Нужно лишь вспомнить мир Достоевского. Он, в социальном отношении, — червоточина; он расположен у сточной канавы жизни, в самых тусклых слоях бедности и злосчастия. Сознательно (он не только антисентиментален: он антиромантичен) Достоевский переносит свою инсценировку в гущу банальности. Грязные подвалы, пропахшие пивом и водкой, душные, узкие гробы комнат, разделенные деревянной перегородкой, — никогда не салоны, не отели, не дворцы, не конторы. И его герои внешне нарочито «неинтересны», — чахоточные женщины, оборванные студенты, бездельники, моты, тунеядцы, — никогда не социально значимые личности. И как раз в этой тусклой обыденности разыгрываются у него величайшие трагедии эпохи. Из ничтожного волшебно возникает возвышенное. Нет в его произведениях ничего более демонического, чем этот контраст внешнего убожества и душевного опьянения, бедности обстановки и расточительности сердца. Пьяные люди в трактирах возвещают наступление третьего царства, его святой — Алеша — выслушивает глубокомысленную легенду от распутной женщины, сидящей у него на коленях, в игорных и публичных домах совершаются апостольские деяния благовестия и милосердия, и самая возвышенная сцена «Преступления и наказания», когда убийца падает ниц, склоняясь перед страданием всего человечества, разыгрывается в комнате проститутки, в квартире заики-портного Капернаумова.
Его страсть, словно беспрерывный переменный поток, холодный или горячий, — но только не теплый, — совсем в духе Апокалипсиса, — насыщает кровообращение жизни. В столкновении контрастов поэт всеща ставит лицом к лицу возвышенное с банальным, бросает от волнения к волнению возбужденные чувства. Поэтому в романах Достоевского никогда не обретаешь покоя, не находишь нежного музыкального ритма, никогда он не позволяет дышать ровно, — все время беспокойно перебрасываешься из стороны в сторону, как под разрядами электричества, — со все возрастающим жаром, беспокойством, любопытством.
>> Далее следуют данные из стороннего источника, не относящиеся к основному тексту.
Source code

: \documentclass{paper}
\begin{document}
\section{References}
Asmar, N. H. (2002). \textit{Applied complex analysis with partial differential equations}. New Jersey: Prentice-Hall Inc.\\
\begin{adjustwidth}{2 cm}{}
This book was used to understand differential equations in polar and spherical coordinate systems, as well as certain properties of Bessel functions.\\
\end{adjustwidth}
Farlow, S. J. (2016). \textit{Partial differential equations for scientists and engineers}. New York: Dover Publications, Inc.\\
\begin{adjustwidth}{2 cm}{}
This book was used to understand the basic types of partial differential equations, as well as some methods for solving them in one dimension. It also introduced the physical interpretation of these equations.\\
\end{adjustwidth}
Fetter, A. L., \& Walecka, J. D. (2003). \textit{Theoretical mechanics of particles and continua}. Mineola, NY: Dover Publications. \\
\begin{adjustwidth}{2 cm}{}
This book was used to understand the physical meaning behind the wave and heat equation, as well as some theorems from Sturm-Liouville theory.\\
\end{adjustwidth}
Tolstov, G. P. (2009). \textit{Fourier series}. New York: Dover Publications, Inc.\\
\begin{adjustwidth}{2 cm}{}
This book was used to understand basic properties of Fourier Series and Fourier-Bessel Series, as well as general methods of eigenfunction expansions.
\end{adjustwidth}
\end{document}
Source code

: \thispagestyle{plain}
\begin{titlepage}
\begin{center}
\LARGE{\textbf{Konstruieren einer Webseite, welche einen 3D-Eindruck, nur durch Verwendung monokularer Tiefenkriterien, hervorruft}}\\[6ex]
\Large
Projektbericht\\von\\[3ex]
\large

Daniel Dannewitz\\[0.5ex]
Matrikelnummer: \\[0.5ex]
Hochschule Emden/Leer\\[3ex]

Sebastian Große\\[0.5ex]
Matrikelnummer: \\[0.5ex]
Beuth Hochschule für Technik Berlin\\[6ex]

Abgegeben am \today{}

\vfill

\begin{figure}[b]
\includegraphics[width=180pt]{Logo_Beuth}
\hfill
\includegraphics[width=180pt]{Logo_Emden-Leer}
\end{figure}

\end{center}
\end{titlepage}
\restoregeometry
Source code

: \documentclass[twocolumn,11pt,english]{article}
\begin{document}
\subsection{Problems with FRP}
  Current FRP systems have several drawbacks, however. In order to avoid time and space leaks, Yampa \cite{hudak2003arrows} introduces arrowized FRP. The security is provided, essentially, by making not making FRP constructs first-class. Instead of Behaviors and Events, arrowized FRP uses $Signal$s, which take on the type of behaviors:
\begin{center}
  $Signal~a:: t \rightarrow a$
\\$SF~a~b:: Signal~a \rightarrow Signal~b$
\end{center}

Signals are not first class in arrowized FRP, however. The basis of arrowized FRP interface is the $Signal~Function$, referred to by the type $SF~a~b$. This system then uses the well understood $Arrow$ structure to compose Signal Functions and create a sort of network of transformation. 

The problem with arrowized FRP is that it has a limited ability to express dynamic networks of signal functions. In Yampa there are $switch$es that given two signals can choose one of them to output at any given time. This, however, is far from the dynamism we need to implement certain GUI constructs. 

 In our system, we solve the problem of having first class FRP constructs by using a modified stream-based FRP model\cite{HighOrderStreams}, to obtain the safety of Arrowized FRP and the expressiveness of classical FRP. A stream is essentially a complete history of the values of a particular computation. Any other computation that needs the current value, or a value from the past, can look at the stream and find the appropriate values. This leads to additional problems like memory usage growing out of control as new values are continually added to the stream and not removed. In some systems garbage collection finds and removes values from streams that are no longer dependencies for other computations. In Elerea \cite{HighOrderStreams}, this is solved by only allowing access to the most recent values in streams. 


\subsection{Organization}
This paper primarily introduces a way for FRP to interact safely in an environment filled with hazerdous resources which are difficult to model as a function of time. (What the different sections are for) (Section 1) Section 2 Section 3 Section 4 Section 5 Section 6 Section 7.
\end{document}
Пока мы находимся под влиянием его поэтической мощи, мы сами уподобляемся ему. Как в себе самом, вечном дуалисте, человеке, пригвожденном ко кресту разлада, так и в своих героях, так и в читателе Достоевский разрывает единство чувств.
Это остается вечной особенностью его творчества, и не подобало бы определять ее ремесленным словом «техника», ибо это искусство исходит непосредственно от личности Достоевского, от жгучего исконного разлада его чувств. Его мир — очевидная истина и в то же время тайна, ясновидение действительности, наука и магия в одно и то же время. Самое непостижимое становится понятным, самое понятное — непостижимым; проблемы переливаются через край возможностей, и все же никогда они не становятся бесформенными. С неслыханной силой фантастически реальные детали приковывают его образы к земному, ни один из них не ускользает в призрачный мир.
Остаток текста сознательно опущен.